Asyncio allows you to define coroutines with `async def`, schedule them for execution, and manage asynchronous tasks. It is ideal for network operations, file I/O, concurrency, and writing scalable applications.

Simple coroutine

import asyncio

async def say_hello():
    print('Hello')
    await asyncio.sleep(1)
    print('World')

asyncio.run(say_hello())

Defines a coroutine using `async def` and runs it with `asyncio.run()`. Demonstrates non-blocking sleep.

Running multiple coroutines concurrently

import asyncio

async def task(name, delay):
    await asyncio.sleep(delay)
    print(f'Task {name} completed')

async def main():
    await asyncio.gather(task('A', 2), task('B', 1))

asyncio.run(main())

Uses `asyncio.gather` to run multiple coroutines concurrently, printing output when each finishes.

Creating tasks

import asyncio

async def my_task():
    await asyncio.sleep(1)
    print('Task done')

task = asyncio.create_task(my_task())
asyncio.run(task)

Wraps a coroutine in a Task, allowing it to run in the background.

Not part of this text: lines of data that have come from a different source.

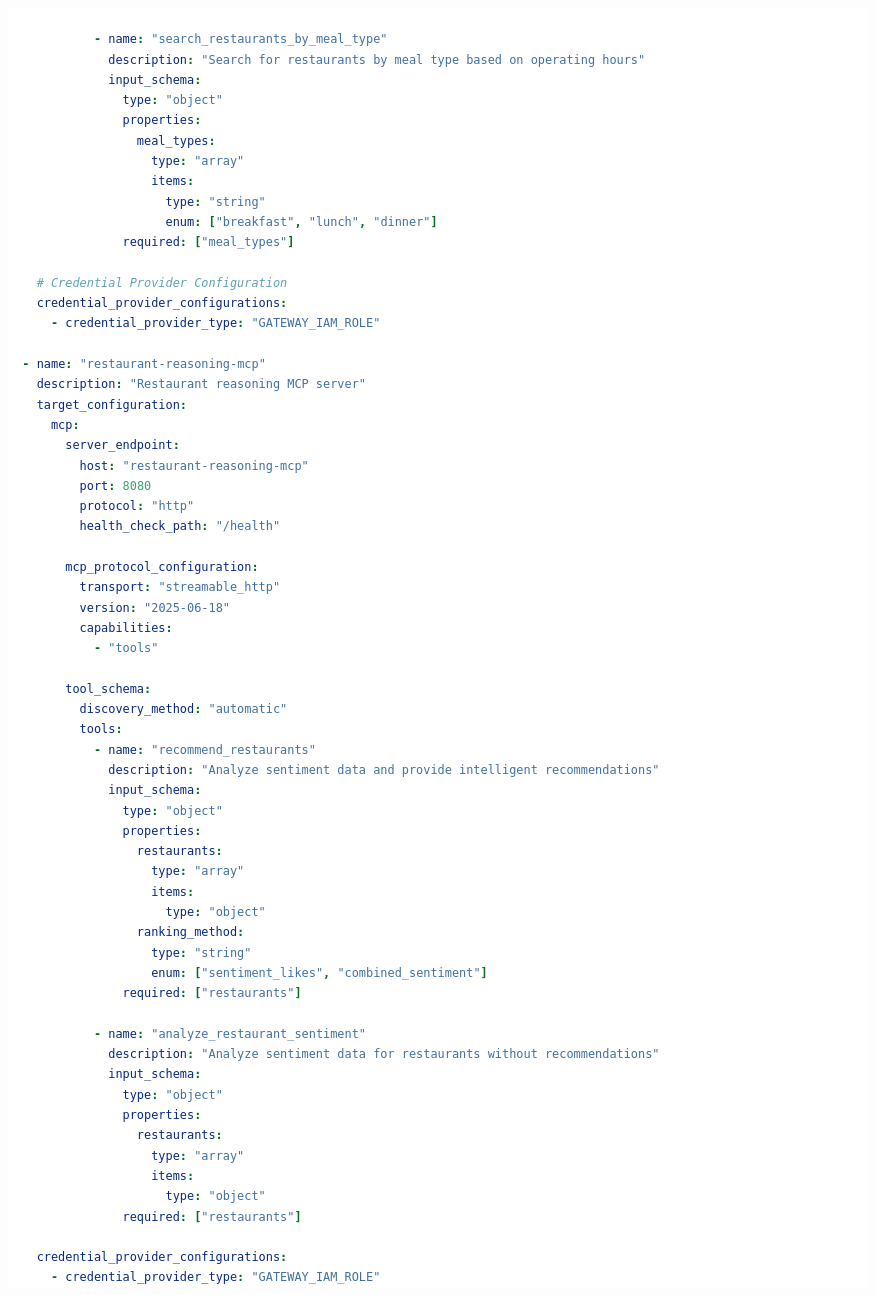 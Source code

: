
 ```yaml
            
            - name: "search_restaurants_by_meal_type"
              description: "Search for restaurants by meal type based on operating hours"
              input_schema:
                type: "object"
                properties:
                  meal_types:
                    type: "array"
                    items:
                      type: "string"
                      enum: ["breakfast", "lunch", "dinner"]
                required: ["meal_types"]
    
    # Credential Provider Configuration
    credential_provider_configurations:
      - credential_provider_type: "GATEWAY_IAM_ROLE"
        
  - name: "restaurant-reasoning-mcp"
    description: "Restaurant reasoning MCP server"
    target_configuration:
      mcp:
        server_endpoint:
          host: "restaurant-reasoning-mcp"
          port: 8080
          protocol: "http"
          health_check_path: "/health"
        
        mcp_protocol_configuration:
          transport: "streamable_http"
          version: "2025-06-18"
          capabilities:
            - "tools"
          
        tool_schema:
          discovery_method: "automatic"
          tools:
            - name: "recommend_restaurants"
              description: "Analyze sentiment data and provide intelligent recommendations"
              input_schema:
                type: "object"
                properties:
                  restaurants:
                    type: "array"
                    items:
                      type: "object"
                  ranking_method:
                    type: "string"
                    enum: ["sentiment_likes", "combined_sentiment"]
                required: ["restaurants"]
            
            - name: "analyze_restaurant_sentiment"
              description: "Analyze sentiment data for restaurants without recommendations"
              input_schema:
                type: "object"
                properties:
                  restaurants:
                    type: "array"
                    items:
                      type: "object"
                required: ["restaurants"]
    
    credential_provider_configurations:
      - credential_provider_type: "GATEWAY_IAM_ROLE"
```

Using async context managers

import asyncio

class AsyncResource:
    async def __aenter__(self):
        print('Enter')
        return self
    async def __aexit__(self, exc_type, exc, tb):
        print('Exit')

async def main():
    async with AsyncResource():
        print('Inside context')

asyncio.run(main())

Demonstrates the use of async context managers to manage resources asynchronously.

Networking with asyncio

import asyncio

async def tcp_echo_client(message):
    reader, writer = await asyncio.open_connection('127.0.0.1', 8888)
    writer.write(message.encode())
    await writer.drain()
    data = await reader.read(100)
    print(f'Received: {data.decode()}')
    writer.close()
    await writer.wait_closed()

asyncio.run(tcp_echo_client('Hello'))

Shows a simple TCP client using asyncio for asynchronous network I/O.

Scheduling periodic tasks

import asyncio

async def periodic():
    while True:
        print('Tick')
        await asyncio.sleep(1)

asyncio.run(periodic())

Runs a coroutine repeatedly at fixed intervals using a loop with `await asyncio.sleep()`.

Error Handling

RuntimeError: Event loop is closed: Ensure you are not calling `asyncio.run()` from within an already running event loop.
CancelledError: Occurs when a task is cancelled. Handle with try/except around awaited tasks.
TimeoutError: Use `asyncio.wait_for()` or `asyncio.timeout()` to limit the duration of coroutines safely.

Best Practices

Prefer `asyncio.run()` for top-level entry points in Python 3.7+.

Use `async/await` syntax instead of `@asyncio.coroutine` for readability.

Leverage `asyncio.gather()` for running multiple coroutines concurrently.

Use Tasks for background execution and long-running operations.

Avoid blocking calls in async functions; use non-blocking I/O libraries.